● Task to complete
Extract only the lines running from the top of the entries to the line that holds "This workshop is designed". Include that line and omit the pictures.
Supplied data START
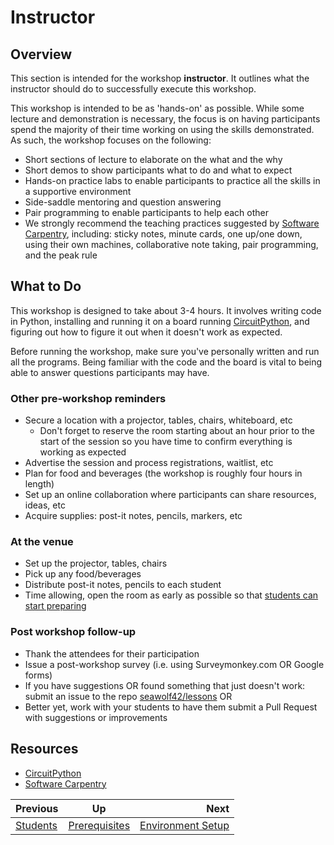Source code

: <!-- begin auto-generated title section -->
# Instructor
<!-- end auto-generated section -->


## Overview

This section is intended for the workshop **instructor**. It outlines what the instructor should do to successfully execute this workshop.

This workshop is intended to be as 'hands-on' as possible. While some lecture and demonstration is necessary, the focus is on having participants spend the majority of their time working on using the skills demonstrated. As such, the workshop focuses on the following:

* Short sections of lecture to elaborate on the what and the why
* Short demos to show participants what to do and what to expect
* Hands-on practice labs to enable participants to practice all the skills in a supportive environment
* Side-saddle mentoring and question answering
* Pair programming to enable participants to help each other
* We strongly recommend the teaching practices suggested by [Software Carpentry](https://carpentries.github.io/instructor-training/14-live/index.html), including: sticky notes, minute cards, one up/one down, using their own machines, collaborative note taking, pair programming, and the peak rule


## What to Do

This workshop is designed to take about 3-4 hours. It involves writing code in Python, installing and running it on a board running [CircuitPython](https://learn.adafruit.com/welcome-to-circuitpython/what-is-circuitpython), and figuring out how to figure it out when it doesn't work as expected.

Before running the workshop, make sure you've personally written and run all the programs. Being familiar with the code and the board is vital to being able to answer questions participants may have.

### Other pre-workshop reminders

* Secure a location with a projector, tables, chairs, whiteboard, etc
    * Don't forget to reserve the room starting about an hour prior to the start of the session so you have time to confirm everything is working as expected
* Advertise the session and process registrations, waitlist, etc
* Plan for food and beverages (the workshop is roughly four hours in length)
* Set up an online collaboration where participants can share resources, ideas, etc
* Acquire supplies: post-it notes, pencils, markers, etc

### At the venue

* Set up the projector, tables, chairs
* Pick up any food/beverages
* Distribute post-it notes, pencils to each student
* Time allowing, open the room as early as possible so that [students can start preparing](./prereq_student.md)

### Post workshop follow-up

* Thank the attendees for their participation
* Issue a post-workshop survey (i.e. using Surveymonkey.com OR Google forms)
* If you have suggestions OR found something that just doesn't work: submit an issue to the repo [seawolf42/lessons](https://github.com/seawolf42/lessons/issues/) OR
* Better yet, work with your students to have them submit a Pull Request with suggestions or improvements


## Resources

* [CircuitPython](https://learn.adafruit.com/welcome-to-circuitpython/what-is-circuitpython)
* [Software Carpentry](https://carpentries.github.io/instructor-training/14-live/index.html)


<!-- begin auto-generated nav-links section -->
| Previous | Up | Next |
|:---------|:---:|-----:|
| [Students](./prereq_student.md) | [Prerequisites](./prereq.md) | [Environment Setup](./setup.md) |
<!-- end auto-generated section -->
Supplied data END
● Output of the exercise
Source code

: <!-- begin auto-generated title section -->
# Instructor
<!-- end auto-generated section -->


## Overview

This section is intended for the workshop **instructor**. It outlines what the instructor should do to successfully execute this workshop.

This workshop is intended to be as 'hands-on' as possible. While some lecture and demonstration is necessary, the focus is on having participants spend the majority of their time working on using the skills demonstrated. As such, the workshop focuses on the following:

* Short sections of lecture to elaborate on the what and the why
* Short demos to show participants what to do and what to expect
* Hands-on practice labs to enable participants to practice all the skills in a supportive environment
* Side-saddle mentoring and question answering
* Pair programming to enable participants to help each other
* We strongly recommend the teaching practices suggested by [Software Carpentry](https://carpentries.github.io/instructor-training/14-live/index.html), including: sticky notes, minute cards, one up/one down, using their own machines, collaborative note taking, pair programming, and the peak rule


## What to Do

This workshop is designed to take about 3-4 hours. It involves writing code in Python, installing and running it on a board running [CircuitPython](https://learn.adafruit.com/welcome-to-circuitpython/what-is-circuitpython), and figuring out how to figure it out when it doesn't work as expected.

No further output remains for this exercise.